§ What is expected
Word for word, repeat the entries, minus the pictures.

┏━━

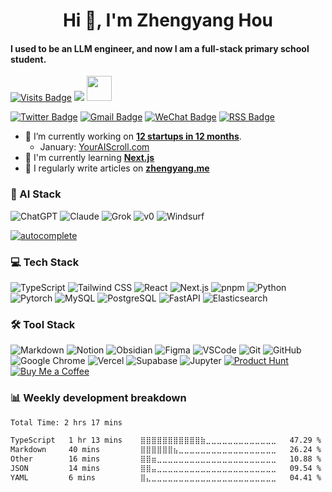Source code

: <!--
**Jenqyang/Jenqyang** is a ✨ _special_ ✨ repository because its `README.md` (this file) appears on your GitHub profile.

Here are some ideas to get you started:

- 🔭 I’m currently working on ...
- 🌱 I’m currently learning ...
- 👯 I’m looking to collaborate on ...
- 🤔 I’m looking for help with ...
- 💬 Ask me about ...
- 📫 How to reach me: ...
- 😄 Pronouns: ...
- ⚡ Fun fact: ...
-->

<h1 align="center">Hi 👋, I'm Zhengyang Hou</h1>
<h4 align="left">I used to be an LLM engineer, and now I am a full-stack primary school student.</h3>

[![Visits Badge](https://komarev.com/ghpvc/?username=jenqyang&label=Profile%20views&color=red&style=for-the-badge)](https://www.zhengyang.me)
[![](https://wakatime.com/badge/user/085f67ab-f0e9-47f5-9020-06a13c336e51.svg?style=for-the-badge)](https://wakatime.com/@085f67ab-f0e9-47f5-9020-06a13c336e51)
<img src="https://media.giphy.com/media/WUlplcMpOCEmTGBtBW/giphy.gif" width="40">

[![Twitter Badge](https://img.shields.io/badge/X-000000?style=for-the-badge&logo=x&logoColor=white)](https://x.com/Jenqyanghou)
[![Gmail Badge](https://img.shields.io/badge/Gmail-EA4335.svg?style=for-the-badge&logo=Gmail&logoColor=white)](mailto:jenqyanghou@gmail.com)
[![WeChat Badge](https://img.shields.io/badge/WeChat-07C160.svg?style=for-the-badge&logo=WeChat&logoColor=white)](https://www.zhengyang.me/wechat)
[![RSS Badge](https://img.shields.io/badge/RSS-FFA500.svg?style=for-the-badge&logo=RSS&logoColor=white)](https://www.zhengyang.me/feed)

- 🔭 I’m currently working on [**12 startups in 12 months**](https://www.zhengyang.me/12-startups-in-12-months).
    - January: [YourAIScroll.com](https://www.youraiscroll.com/)
- 🌱 I'm currently learning [**Next.js**](https://nextjs.org/)
- 📝 I regularly write articles on [**zhengyang.me**](https://zhengyang.me/)

<h3 align="left">🤖 AI Stack</h3>

![ChatGPT](https://img.shields.io/badge/ChatGPT-000000?style=for-the-badge&logo=openai&logoColor=white) ![Claude](https://img.shields.io/badge/Claude-c87a5b?style=for-the-badge&logo=claude&logoColor=white) ![Grok](https://img.shields.io/badge/grok-000000?style=for-the-badge&logo=x&logoColor=white) ![v0](https://img.shields.io/badge/v0-000000.svg?style=for-the-badge&logo=v0&logoColor=white) ![Windsurf](https://img.shields.io/badge/windsurf-519d8d?style=for-the-badge&logo=codeium&logoColor=white)

[![autocomplete](https://codeium.com/badges/user/jenqyang/autocomplete)](https://codeium.com/profile/jenqyang)

<h3 align="left">💻 Tech Stack</h3>

![TypeScript](https://img.shields.io/badge/TypeScript-3178C6.svg?style=for-the-badge&logo=TypeScript&logoColor=white) ![Tailwind CSS](https://img.shields.io/badge/Tailwind%20CSS-06B6D4.svg?style=for-the-badge&logo=Tailwind-CSS&logoColor=white) ![React](https://img.shields.io/badge/React-61DAFB.svg?style=for-the-badge&logo=React&logoColor=black) ![Next.js](https://img.shields.io/badge/Next.js-000000.svg?style=for-the-badge&logo=Next.js&logoColor=white) ![pnpm](https://img.shields.io/badge/pnpm-F69220.svg?style=for-the-badge&logo=pnpm&logoColor=white) ![Python](https://img.shields.io/badge/Python-3776AB.svg?style=for-the-badge&logo=Python&logoColor=white) ![Pytorch](https://img.shields.io/badge/PyTorch-EE4C2C.svg?style=for-the-badge&logo=PyTorch&logoColor=white) ![MySQL](https://img.shields.io/badge/MySQL-4479A1.svg?style=for-the-badge&logo=MySQL&logoColor=white) ![PostgreSQL](https://img.shields.io/badge/PostgreSQL-4169E1.svg?style=for-the-badge&logo=PostgreSQL&logoColor=white) ![FastAPI](https://img.shields.io/badge/FastAPI-009688.svg?style=for-the-badge&logo=FastAPI&logoColor=white) ![Elasticsearch](https://img.shields.io/badge/Elasticsearch-005571.svg?style=for-the-badge&logo=Elasticsearch&logoColor=white)

<h3 align="left">🛠️ Tool Stack</h3>

![Markdown](https://img.shields.io/badge/Markdown-000000.svg?style=for-the-badge&logo=Markdown&logoColor=white) ![Notion](https://img.shields.io/badge/Notion-000000.svg?style=for-the-badge&logo=Notion&logoColor=white) ![Obsidian](https://img.shields.io/badge/Obsidian-7C3AED.svg?style=for-the-badge&logo=Obsidian&logoColor=white) ![Figma](https://img.shields.io/badge/Figma-F24E1E.svg?style=for-the-badge&logo=Figma&logoColor=white) ![VSCode](https://img.shields.io/badge/VSCode-007ACC.svg?style=for-the-badge&logo=VSCode&logoColor=white) ![Git](https://img.shields.io/badge/Git-F0781F.svg?style=for-the-badge&logo=Git&logoColor=white) ![GitHub](https://img.shields.io/badge/GitHub-181717.svg?style=for-the-badge&logo=GitHub&logoColor=white) ![Google Chrome](https://img.shields.io/badge/Google%20Chrome-4285F4.svg?style=for-the-badge&logo=Google-Chrome&logoColor=white) ![Vercel](https://img.shields.io/badge/Vercel-000000.svg?style=for-the-badge&logo=Vercel&logoColor=white) ![Supabase](https://img.shields.io/badge/Supabase-3FCF8E.svg?style=for-the-badge&logo=Supabase&logoColor=white) ![Jupyter](https://img.shields.io/badge/Jupyter-F37626.svg?style=for-the-badge&logo=Jupyter&logoColor=white) [![Product Hunt](https://img.shields.io/badge/Product%20Hunt-DA552F.svg?style=for-the-badge&logo=Product-Hunt&logoColor=white)](https://www.producthunt.com/@zhengyang_hou) [![Buy Me a Coffee](https://img.shields.io/badge/Buy%20Me%20A%20Coffee-FFDD00.svg?style=for-the-badge&logo=Buy-Me-A-Coffee&logoColor=black)](https://buymeacoffee.com/zhengyanghou)

<h3 align="left">📊 Weekly development breakdown</h3>

<!--START_SECTION:waka-->

```txt
Total Time: 2 hrs 17 mins

TypeScript   1 hr 13 mins    ⣿⣿⣿⣿⣿⣿⣿⣿⣿⣿⣿⣷⣀⣀⣀⣀⣀⣀⣀⣀⣀⣀⣀⣀⣀   47.29 %
Markdown     40 mins         ⣿⣿⣿⣿⣿⣿⣦⣀⣀⣀⣀⣀⣀⣀⣀⣀⣀⣀⣀⣀⣀⣀⣀⣀⣀   26.24 %
Other        16 mins         ⣿⣿⣶⣀⣀⣀⣀⣀⣀⣀⣀⣀⣀⣀⣀⣀⣀⣀⣀⣀⣀⣀⣀⣀⣀   10.88 %
JSON         14 mins         ⣿⣿⣤⣀⣀⣀⣀⣀⣀⣀⣀⣀⣀⣀⣀⣀⣀⣀⣀⣀⣀⣀⣀⣀⣀   09.54 %
YAML         6 mins          ⣿⣄⣀⣀⣀⣀⣀⣀⣀⣀⣀⣀⣀⣀⣀⣀⣀⣀⣀⣀⣀⣀⣀⣀⣀   04.41 %
```

<!--END_SECTION:waka-->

┗━━

§ Finished exercise
Source code

: <!--
**Jenqyang/Jenqyang** is a ✨ _special_ ✨ repository because its `README.md` (this file) appears on your GitHub profile.

Here are some ideas to get you started:

- 🔭 I’m currently working on ...
- 🌱 I’m currently learning ...
- 👯 I’m looking to collaborate on ...
- 🤔 I’m looking for help with ...
- 💬 Ask me about ...
- 📫 How to reach me: ...
- 😄 Pronouns: ...
- ⚡ Fun fact: ...
-->

<h1 align="center">Hi 👋, I'm Zhengyang Hou</h1>
<h4 align="left">I used to be an LLM engineer, and now I am a full-stack primary school student.</h3>

[![Visits Badge](https://komarev.com/ghpvc/?username=jenqyang&label=Profile%20views&color=red&style=for-the-badge)](https://www.zhengyang.me)
[![](https://wakatime.com/badge/user/085f67ab-f0e9-47f5-9020-06a13c336e51.svg?style=for-the-badge)](https://wakatime.com/@085f67ab-f0e9-47f5-9020-06a13c336e51)
<img src="https://media.giphy.com/media/WUlplcMpOCEmTGBtBW/giphy.gif" width="40">

[![Twitter Badge](https://img.shields.io/badge/X-000000?style=for-the-badge&logo=x&logoColor=white)](https://x.com/Jenqyanghou)
[![Gmail Badge](https://img.shields.io/badge/Gmail-EA4335.svg?style=for-the-badge&logo=Gmail&logoColor=white)](mailto:jenqyanghou@gmail.com)
[![WeChat Badge](https://img.shields.io/badge/WeChat-07C160.svg?style=for-the-badge&logo=WeChat&logoColor=white)](https://www.zhengyang.me/wechat)
[![RSS Badge](https://img.shields.io/badge/RSS-FFA500.svg?style=for-the-badge&logo=RSS&logoColor=white)](https://www.zhengyang.me/feed)

- 🔭 I’m currently working on [**12 startups in 12 months**](https://www.zhengyang.me/12-startups-in-12-months).
    - January: [YourAIScroll.com](https://www.youraiscroll.com/)
- 🌱 I'm currently learning [**Next.js**](https://nextjs.org/)
- 📝 I regularly write articles on [**zhengyang.me**](https://zhengyang.me/)

<h3 align="left">🤖 AI Stack</h3>

![ChatGPT](https://img.shields.io/badge/ChatGPT-000000?style=for-the-badge&logo=openai&logoColor=white) ![Claude](https://img.shields.io/badge/Claude-c87a5b?style=for-the-badge&logo=claude&logoColor=white) ![Grok](https://img.shields.io/badge/grok-000000?style=for-the-badge&logo=x&logoColor=white) ![v0](https://img.shields.io/badge/v0-000000.svg?style=for-the-badge&logo=v0&logoColor=white) ![Windsurf](https://img.shields.io/badge/windsurf-519d8d?style=for-the-badge&logo=codeium&logoColor=white)

[![autocomplete](https://codeium.com/badges/user/jenqyang/autocomplete)](https://codeium.com/profile/jenqyang)

<h3 align="left">💻 Tech Stack</h3>

![TypeScript](https://img.shields.io/badge/TypeScript-3178C6.svg?style=for-the-badge&logo=TypeScript&logoColor=white) ![Tailwind CSS](https://img.shields.io/badge/Tailwind%20CSS-06B6D4.svg?style=for-the-badge&logo=Tailwind-CSS&logoColor=white) ![React](https://img.shields.io/badge/React-61DAFB.svg?style=for-the-badge&logo=React&logoColor=black) ![Next.js](https://img.shields.io/badge/Next.js-000000.svg?style=for-the-badge&logo=Next.js&logoColor=white) ![pnpm](https://img.shields.io/badge/pnpm-F69220.svg?style=for-the-badge&logo=pnpm&logoColor=white) ![Python](https://img.shields.io/badge/Python-3776AB.svg?style=for-the-badge&logo=Python&logoColor=white) ![Pytorch](https://img.shields.io/badge/PyTorch-EE4C2C.svg?style=for-the-badge&logo=PyTorch&logoColor=white) ![MySQL](https://img.shields.io/badge/MySQL-4479A1.svg?style=for-the-badge&logo=MySQL&logoColor=white) ![PostgreSQL](https://img.shields.io/badge/PostgreSQL-4169E1.svg?style=for-the-badge&logo=PostgreSQL&logoColor=white) ![FastAPI](https://img.shields.io/badge/FastAPI-009688.svg?style=for-the-badge&logo=FastAPI&logoColor=white) ![Elasticsearch](https://img.shields.io/badge/Elasticsearch-005571.svg?style=for-the-badge&logo=Elasticsearch&logoColor=white)

<h3 align="left">🛠️ Tool Stack</h3>

![Markdown](https://img.shields.io/badge/Markdown-000000.svg?style=for-the-badge&logo=Markdown&logoColor=white) ![Notion](https://img.shields.io/badge/Notion-000000.svg?style=for-the-badge&logo=Notion&logoColor=white) ![Obsidian](https://img.shields.io/badge/Obsidian-7C3AED.svg?style=for-the-badge&logo=Obsidian&logoColor=white) ![Figma](https://img.shields.io/badge/Figma-F24E1E.svg?style=for-the-badge&logo=Figma&logoColor=white) ![VSCode](https://img.shields.io/badge/VSCode-007ACC.svg?style=for-the-badge&logo=VSCode&logoColor=white) ![Git](https://img.shields.io/badge/Git-F0781F.svg?style=for-the-badge&logo=Git&logoColor=white) ![GitHub](https://img.shields.io/badge/GitHub-181717.svg?style=for-the-badge&logo=GitHub&logoColor=white) ![Google Chrome](https://img.shields.io/badge/Google%20Chrome-4285F4.svg?style=for-the-badge&logo=Google-Chrome&logoColor=white) ![Vercel](https://img.shields.io/badge/Vercel-000000.svg?style=for-the-badge&logo=Vercel&logoColor=white) ![Supabase](https://img.shields.io/badge/Supabase-3FCF8E.svg?style=for-the-badge&logo=Supabase&logoColor=white) ![Jupyter](https://img.shields.io/badge/Jupyter-F37626.svg?style=for-the-badge&logo=Jupyter&logoColor=white) [![Product Hunt](https://img.shields.io/badge/Product%20Hunt-DA552F.svg?style=for-the-badge&logo=Product-Hunt&logoColor=white)](https://www.producthunt.com/@zhengyang_hou) [![Buy Me a Coffee](https://img.shields.io/badge/Buy%20Me%20A%20Coffee-FFDD00.svg?style=for-the-badge&logo=Buy-Me-A-Coffee&logoColor=black)](https://buymeacoffee.com/zhengyanghou)

<h3 align="left">📊 Weekly development breakdown</h3>

<!--START_SECTION:waka-->

```txt
Total Time: 2 hrs 17 mins

TypeScript   1 hr 13 mins    ⣿⣿⣿⣿⣿⣿⣿⣿⣿⣿⣿⣷⣀⣀⣀⣀⣀⣀⣀⣀⣀⣀⣀⣀⣀   47.29 %
Markdown     40 mins         ⣿⣿⣿⣿⣿⣿⣦⣀⣀⣀⣀⣀⣀⣀⣀⣀⣀⣀⣀⣀⣀⣀⣀⣀⣀   26.24 %
Other        16 mins         ⣿⣿⣶⣀⣀⣀⣀⣀⣀⣀⣀⣀⣀⣀⣀⣀⣀⣀⣀⣀⣀⣀⣀⣀⣀   10.88 %
JSON         14 mins         ⣿⣿⣤⣀⣀⣀⣀⣀⣀⣀⣀⣀⣀⣀⣀⣀⣀⣀⣀⣀⣀⣀⣀⣀⣀   09.54 %
YAML         6 mins          ⣿⣄⣀⣀⣀⣀⣀⣀⣀⣀⣀⣀⣀⣀⣀⣀⣀⣀⣀⣀⣀⣀⣀⣀⣀   04.41 %
```

<!--END_SECTION:waka-->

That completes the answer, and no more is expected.